(Beginning of DATA SUPPLIED)

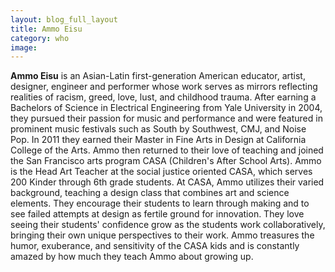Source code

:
 ```yaml
---
layout: blog_full_layout
title: Ammo Eisu
category: who
image: 
---
```


**Ammo Eisu** is an Asian-Latin first-generation American educator, artist, designer, engineer and performer whose work serves as mirrors reflecting realities of racism, greed, love, lust, and childhood trauma. After earning a Bachelors of Science in Electrical Engineering from Yale University in 2004, they pursued their passion for music and performance and were featured in prominent music festivals such as South by Southwest, CMJ, and Noise Pop. In 2011 they earned their Master in Fine Arts in Design at California College of the Arts. Ammo then returned to their love of teaching and joined the San Francisco arts program CASA (Children's After School Arts). Ammo is the Head Art Teacher at the social justice oriented CASA, which serves 200 Kinder through 6th grade students. At CASA, Ammo utilizes their varied background, teaching a design class that combines art and science elements. They encourage their students to learn through making and to see failed attempts at design as fertile ground for innovation. They love seeing their students' confidence grow as the students work collaboratively, bringing their own unique perspectives to their work. Ammo treasures the humor, exuberance, and sensitivity of the CASA kids and is constantly amazed by how much they teach Ammo about growing up.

(End of DATA SUPPLIED)

PROBLEM STATEMENT: Write out the records once more, word for word, though without the pictures they contain.

EXERCISE SOLUTION:
Source code

:
 ```yaml
---
layout: blog_full_layout
title: Ammo Eisu
category: who
image: 
---
```


**Ammo Eisu** is an Asian-Latin first-generation American educator, artist, designer, engineer and performer whose work serves as mirrors reflecting realities of racism, greed, love, lust, and childhood trauma. After earning a Bachelors of Science in Electrical Engineering from Yale University in 2004, they pursued their passion for music and performance and were featured in prominent music festivals such as South by Southwest, CMJ, and Noise Pop. In 2011 they earned their Master in Fine Arts in Design at California College of the Arts. Ammo then returned to their love of teaching and joined the San Francisco arts program CASA (Children's After School Arts). Ammo is the Head Art Teacher at the social justice oriented CASA, which serves 200 Kinder through 6th grade students. At CASA, Ammo utilizes their varied background, teaching a design class that combines art and science elements. They encourage their students to learn through making and to see failed attempts at design as fertile ground for innovation. They love seeing their students' confidence grow as the students work collaboratively, bringing their own unique perspectives to their work. Ammo treasures the humor, exuberance, and sensitivity of the CASA kids and is constantly amazed by how much they teach Ammo about growing up.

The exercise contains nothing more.